### WHAT THE EXERCISE ASKS
Tell how many lines of the data below have the string "such" in them. Say nothing more.

━━━━━ INFORMATION

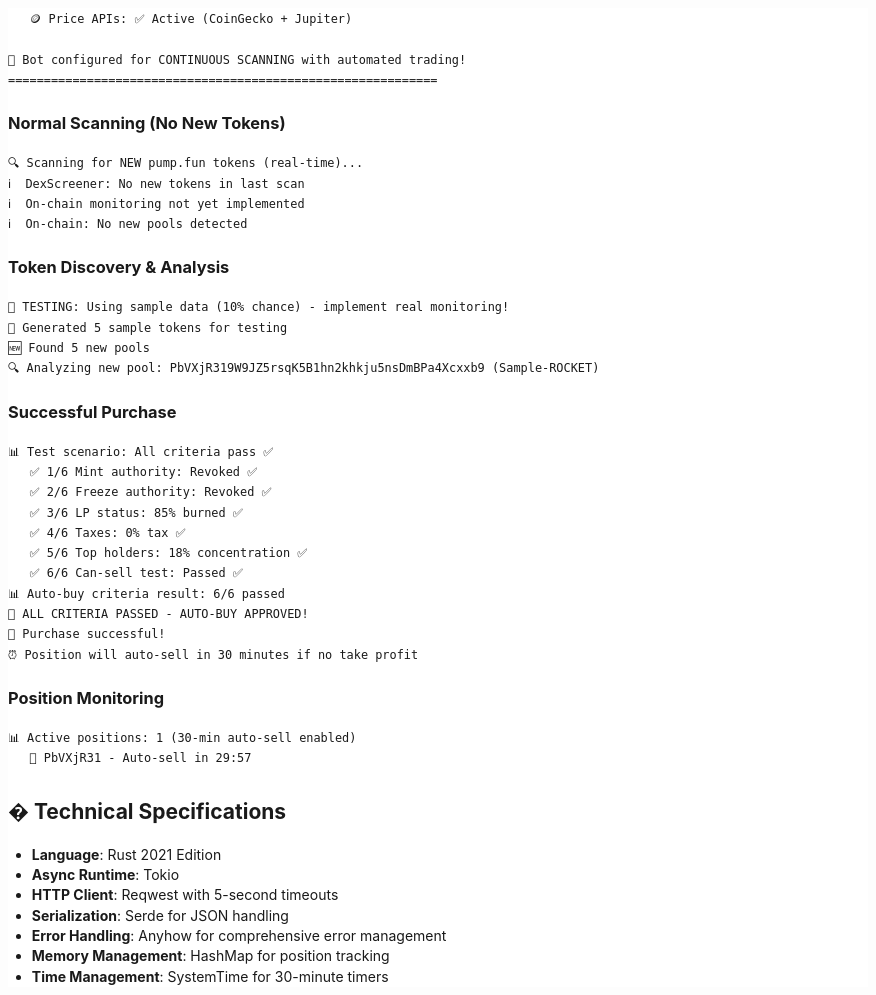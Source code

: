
 ```
   🪙 Price APIs: ✅ Active (CoinGecko + Jupiter)

🎯 Bot configured for CONTINUOUS SCANNING with automated trading!
============================================================
```

### **Normal Scanning (No New Tokens)**
```
🔍 Scanning for NEW pump.fun tokens (real-time)...
ℹ️  DexScreener: No new tokens in last scan
ℹ️  On-chain monitoring not yet implemented
ℹ️  On-chain: No new pools detected
```

### **Token Discovery & Analysis**
```
🧪 TESTING: Using sample data (10% chance) - implement real monitoring!
🎯 Generated 5 sample tokens for testing
🆕 Found 5 new pools
🔍 Analyzing new pool: PbVXjR319W9JZ5rsqK5B1hn2khkju5nsDmBPa4Xcxxb9 (Sample-ROCKET)
```

### **Successful Purchase**
```
📊 Test scenario: All criteria pass ✅
   ✅ 1/6 Mint authority: Revoked ✅
   ✅ 2/6 Freeze authority: Revoked ✅
   ✅ 3/6 LP status: 85% burned ✅
   ✅ 4/6 Taxes: 0% tax ✅
   ✅ 5/6 Top holders: 18% concentration ✅
   ✅ 6/6 Can-sell test: Passed ✅
📊 Auto-buy criteria result: 6/6 passed
🎉 ALL CRITERIA PASSED - AUTO-BUY APPROVED!
🎉 Purchase successful!
⏰ Position will auto-sell in 30 minutes if no take profit
```

### **Position Monitoring**
```
📊 Active positions: 1 (30-min auto-sell enabled)
   💎 PbVXjR31 - Auto-sell in 29:57
```

## �️ **Technical Specifications**

- **Language**: Rust 2021 Edition
- **Async Runtime**: Tokio
- **HTTP Client**: Reqwest with 5-second timeouts
- **Serialization**: Serde for JSON handling
- **Error Handling**: Anyhow for comprehensive error management
- **Memory Management**: HashMap for position tracking
- **Time Management**: SystemTime for 30-minute timers
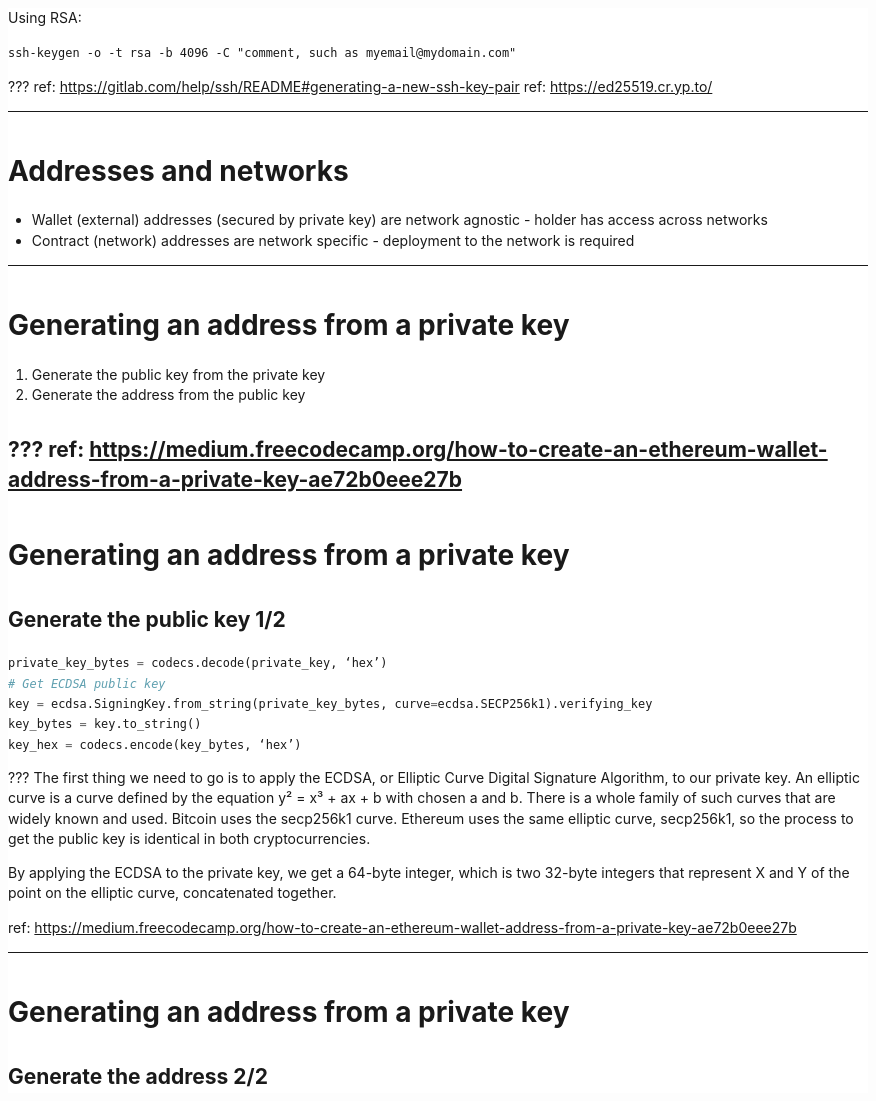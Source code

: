 Using RSA:

```shell
ssh-keygen -o -t rsa -b 4096 -C "comment, such as myemail@mydomain.com"
```
???
ref: https://gitlab.com/help/ssh/README#generating-a-new-ssh-key-pair
ref: https://ed25519.cr.yp.to/

---
# Addresses and networks

* Wallet (external) addresses (secured by private key) are network agnostic - holder has access across networks
* Contract (network) addresses are network specific - deployment to the network is required

---
# Generating an address from a private key

1. Generate the public key from the private key
2. Generate the address from the public key

???
ref: https://medium.freecodecamp.org/how-to-create-an-ethereum-wallet-address-from-a-private-key-ae72b0eee27b
---
# Generating an address from a private key
## Generate the public key 1/2

```python
private_key_bytes = codecs.decode(private_key, ‘hex’)
# Get ECDSA public key
key = ecdsa.SigningKey.from_string(private_key_bytes, curve=ecdsa.SECP256k1).verifying_key
key_bytes = key.to_string()
key_hex = codecs.encode(key_bytes, ‘hex’)
```
???
The first thing we need to go is to apply the ECDSA, or Elliptic Curve Digital Signature Algorithm, to our private key. An elliptic curve is a curve defined by the equation y² = x³ + ax + b with chosen a and b. There is a whole family of such curves that are widely known and used. Bitcoin uses the secp256k1 curve. Ethereum uses the same elliptic curve, secp256k1, so the process to get the public key is identical in both cryptocurrencies.

By applying the ECDSA to the private key, we get a 64-byte integer, which is two 32-byte integers that represent X and Y of the point on the elliptic curve, concatenated together.

ref: https://medium.freecodecamp.org/how-to-create-an-ethereum-wallet-address-from-a-private-key-ae72b0eee27b

---
# Generating an address from a private key 
## Generate the address 2/2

━━━━━━━━━━

### RESPONSE
2